=== Begin Enclosure ===
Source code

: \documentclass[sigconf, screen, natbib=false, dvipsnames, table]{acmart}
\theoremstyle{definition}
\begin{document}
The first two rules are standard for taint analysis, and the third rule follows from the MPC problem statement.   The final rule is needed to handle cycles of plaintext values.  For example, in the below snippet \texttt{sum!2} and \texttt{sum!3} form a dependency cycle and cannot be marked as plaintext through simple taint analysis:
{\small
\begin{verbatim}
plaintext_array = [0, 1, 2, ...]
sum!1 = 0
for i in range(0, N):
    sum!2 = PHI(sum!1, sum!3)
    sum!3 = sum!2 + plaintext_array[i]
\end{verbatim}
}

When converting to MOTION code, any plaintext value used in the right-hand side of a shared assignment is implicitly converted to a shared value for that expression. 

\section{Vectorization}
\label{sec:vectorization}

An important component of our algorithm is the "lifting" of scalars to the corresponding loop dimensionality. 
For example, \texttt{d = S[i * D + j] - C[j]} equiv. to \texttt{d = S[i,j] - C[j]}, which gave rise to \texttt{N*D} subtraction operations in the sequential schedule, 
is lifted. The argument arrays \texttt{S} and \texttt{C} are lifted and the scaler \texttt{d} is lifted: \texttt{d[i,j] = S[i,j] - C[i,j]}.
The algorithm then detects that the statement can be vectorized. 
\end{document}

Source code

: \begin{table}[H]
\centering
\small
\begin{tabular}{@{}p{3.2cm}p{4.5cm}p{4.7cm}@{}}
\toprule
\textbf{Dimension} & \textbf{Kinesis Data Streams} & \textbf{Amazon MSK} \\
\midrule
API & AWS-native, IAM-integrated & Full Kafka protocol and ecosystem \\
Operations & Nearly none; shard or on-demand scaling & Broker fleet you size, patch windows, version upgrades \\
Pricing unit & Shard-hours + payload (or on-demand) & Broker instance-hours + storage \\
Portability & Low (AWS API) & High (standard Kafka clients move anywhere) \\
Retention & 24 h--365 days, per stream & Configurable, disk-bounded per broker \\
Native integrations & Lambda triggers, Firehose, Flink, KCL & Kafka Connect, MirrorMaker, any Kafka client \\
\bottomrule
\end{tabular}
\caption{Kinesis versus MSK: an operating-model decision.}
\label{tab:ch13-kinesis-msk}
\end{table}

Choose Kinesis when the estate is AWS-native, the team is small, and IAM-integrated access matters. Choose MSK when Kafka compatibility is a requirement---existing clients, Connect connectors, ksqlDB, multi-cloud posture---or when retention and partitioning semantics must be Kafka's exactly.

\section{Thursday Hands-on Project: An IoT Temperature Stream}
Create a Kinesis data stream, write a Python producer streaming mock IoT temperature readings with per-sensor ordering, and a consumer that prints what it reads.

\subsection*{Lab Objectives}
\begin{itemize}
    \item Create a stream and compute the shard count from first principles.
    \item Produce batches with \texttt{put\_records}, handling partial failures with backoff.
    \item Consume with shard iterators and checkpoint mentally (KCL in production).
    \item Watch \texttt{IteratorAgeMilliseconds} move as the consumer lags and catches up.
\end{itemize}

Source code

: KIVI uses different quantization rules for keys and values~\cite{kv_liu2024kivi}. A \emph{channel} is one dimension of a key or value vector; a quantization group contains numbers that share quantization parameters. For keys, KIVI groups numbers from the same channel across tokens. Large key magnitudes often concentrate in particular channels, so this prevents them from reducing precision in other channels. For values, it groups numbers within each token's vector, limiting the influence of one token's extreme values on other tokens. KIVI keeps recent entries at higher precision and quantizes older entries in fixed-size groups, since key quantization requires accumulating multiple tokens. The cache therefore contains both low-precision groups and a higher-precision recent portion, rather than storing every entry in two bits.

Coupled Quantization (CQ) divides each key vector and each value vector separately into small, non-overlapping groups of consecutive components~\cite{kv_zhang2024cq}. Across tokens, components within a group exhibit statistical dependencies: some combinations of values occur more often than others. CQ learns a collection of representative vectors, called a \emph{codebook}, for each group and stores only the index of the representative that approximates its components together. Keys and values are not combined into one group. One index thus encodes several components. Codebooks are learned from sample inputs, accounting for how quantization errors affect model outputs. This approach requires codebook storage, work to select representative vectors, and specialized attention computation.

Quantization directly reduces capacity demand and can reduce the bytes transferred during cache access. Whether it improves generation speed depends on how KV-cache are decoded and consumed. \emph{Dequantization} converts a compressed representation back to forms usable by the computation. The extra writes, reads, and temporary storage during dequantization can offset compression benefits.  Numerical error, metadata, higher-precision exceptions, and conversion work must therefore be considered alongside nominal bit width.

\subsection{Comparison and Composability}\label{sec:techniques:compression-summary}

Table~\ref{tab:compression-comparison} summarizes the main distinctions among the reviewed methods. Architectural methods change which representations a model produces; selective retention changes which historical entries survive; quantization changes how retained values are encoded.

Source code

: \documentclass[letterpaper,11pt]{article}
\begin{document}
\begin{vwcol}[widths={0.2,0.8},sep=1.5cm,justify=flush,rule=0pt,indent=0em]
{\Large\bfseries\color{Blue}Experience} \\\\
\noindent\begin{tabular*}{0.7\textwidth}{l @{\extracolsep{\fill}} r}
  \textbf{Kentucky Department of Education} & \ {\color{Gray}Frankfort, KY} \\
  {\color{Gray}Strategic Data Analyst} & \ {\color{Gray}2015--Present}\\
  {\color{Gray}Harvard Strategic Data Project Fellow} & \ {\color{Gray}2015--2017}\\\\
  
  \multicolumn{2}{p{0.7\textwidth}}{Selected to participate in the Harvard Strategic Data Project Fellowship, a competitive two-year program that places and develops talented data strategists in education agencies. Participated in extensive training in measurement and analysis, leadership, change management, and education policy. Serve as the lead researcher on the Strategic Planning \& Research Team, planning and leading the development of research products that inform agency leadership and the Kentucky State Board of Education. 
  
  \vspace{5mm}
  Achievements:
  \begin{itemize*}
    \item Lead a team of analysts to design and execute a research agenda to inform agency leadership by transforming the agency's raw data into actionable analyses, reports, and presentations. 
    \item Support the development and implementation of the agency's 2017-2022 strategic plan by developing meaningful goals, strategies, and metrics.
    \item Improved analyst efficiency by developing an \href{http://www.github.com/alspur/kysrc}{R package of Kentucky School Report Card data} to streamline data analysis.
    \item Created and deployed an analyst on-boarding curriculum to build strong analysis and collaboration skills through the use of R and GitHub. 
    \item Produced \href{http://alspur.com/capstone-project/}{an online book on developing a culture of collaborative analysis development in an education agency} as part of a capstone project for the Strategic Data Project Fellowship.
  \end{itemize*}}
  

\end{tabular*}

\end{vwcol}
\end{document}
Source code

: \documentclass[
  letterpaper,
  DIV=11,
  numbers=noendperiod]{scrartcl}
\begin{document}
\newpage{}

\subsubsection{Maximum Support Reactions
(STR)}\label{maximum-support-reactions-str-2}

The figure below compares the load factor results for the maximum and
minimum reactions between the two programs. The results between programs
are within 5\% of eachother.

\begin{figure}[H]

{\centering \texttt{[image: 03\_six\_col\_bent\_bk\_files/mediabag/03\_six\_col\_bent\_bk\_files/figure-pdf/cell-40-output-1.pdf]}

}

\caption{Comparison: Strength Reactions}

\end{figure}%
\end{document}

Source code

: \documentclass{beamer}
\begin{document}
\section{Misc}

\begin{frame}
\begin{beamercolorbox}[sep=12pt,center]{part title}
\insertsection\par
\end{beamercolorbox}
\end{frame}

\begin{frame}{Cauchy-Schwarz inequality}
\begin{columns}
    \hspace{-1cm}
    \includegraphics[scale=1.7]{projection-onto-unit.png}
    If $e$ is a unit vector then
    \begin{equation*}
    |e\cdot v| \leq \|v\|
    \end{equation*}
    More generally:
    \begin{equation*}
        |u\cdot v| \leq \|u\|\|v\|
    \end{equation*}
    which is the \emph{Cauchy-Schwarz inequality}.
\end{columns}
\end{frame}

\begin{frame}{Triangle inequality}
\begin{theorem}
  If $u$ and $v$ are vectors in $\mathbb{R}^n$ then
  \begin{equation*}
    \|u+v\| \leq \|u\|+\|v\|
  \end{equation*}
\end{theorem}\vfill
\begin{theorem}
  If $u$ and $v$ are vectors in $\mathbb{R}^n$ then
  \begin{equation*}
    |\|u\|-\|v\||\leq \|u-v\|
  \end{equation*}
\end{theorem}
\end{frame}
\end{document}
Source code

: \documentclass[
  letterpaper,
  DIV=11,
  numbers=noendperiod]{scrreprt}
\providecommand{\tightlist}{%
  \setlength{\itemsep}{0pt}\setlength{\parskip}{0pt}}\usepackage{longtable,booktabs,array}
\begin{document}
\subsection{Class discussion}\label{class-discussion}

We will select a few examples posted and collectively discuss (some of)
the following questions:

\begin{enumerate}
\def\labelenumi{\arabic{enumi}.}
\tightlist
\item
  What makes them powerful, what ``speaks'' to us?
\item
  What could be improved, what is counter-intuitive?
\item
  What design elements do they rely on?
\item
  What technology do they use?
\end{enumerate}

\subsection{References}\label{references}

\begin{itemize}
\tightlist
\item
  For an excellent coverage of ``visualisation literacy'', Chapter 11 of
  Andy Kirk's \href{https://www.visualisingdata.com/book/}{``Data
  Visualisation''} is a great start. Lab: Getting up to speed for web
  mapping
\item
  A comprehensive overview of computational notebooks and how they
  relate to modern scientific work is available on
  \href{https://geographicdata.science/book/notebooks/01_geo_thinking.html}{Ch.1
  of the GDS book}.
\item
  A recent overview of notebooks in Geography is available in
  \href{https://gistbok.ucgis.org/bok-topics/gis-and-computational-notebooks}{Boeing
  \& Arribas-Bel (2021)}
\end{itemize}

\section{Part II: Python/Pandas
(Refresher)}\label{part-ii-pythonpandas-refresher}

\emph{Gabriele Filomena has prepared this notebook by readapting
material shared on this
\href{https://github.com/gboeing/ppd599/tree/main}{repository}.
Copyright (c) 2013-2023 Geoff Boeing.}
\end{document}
=== End Enclosure ===
Brief:
Please retype, with no changes, the lines that run from the first line of the entries to the line with "An important component", both ends included.

Finished task:
Source code

: \documentclass[sigconf, screen, natbib=false, dvipsnames, table]{acmart}
\theoremstyle{definition}
\begin{document}
The first two rules are standard for taint analysis, and the third rule follows from the MPC problem statement.   The final rule is needed to handle cycles of plaintext values.  For example, in the below snippet \texttt{sum!2} and \texttt{sum!3} form a dependency cycle and cannot be marked as plaintext through simple taint analysis:
{\small
\begin{verbatim}
plaintext_array = [0, 1, 2, ...]
sum!1 = 0
for i in range(0, N):
    sum!2 = PHI(sum!1, sum!3)
    sum!3 = sum!2 + plaintext_array[i]
\end{verbatim}
}

When converting to MOTION code, any plaintext value used in the right-hand side of a shared assignment is implicitly converted to a shared value for that expression. 

\section{Vectorization}
\label{sec:vectorization}

An important component of our algorithm is the "lifting" of scalars to the corresponding loop dimensionality. 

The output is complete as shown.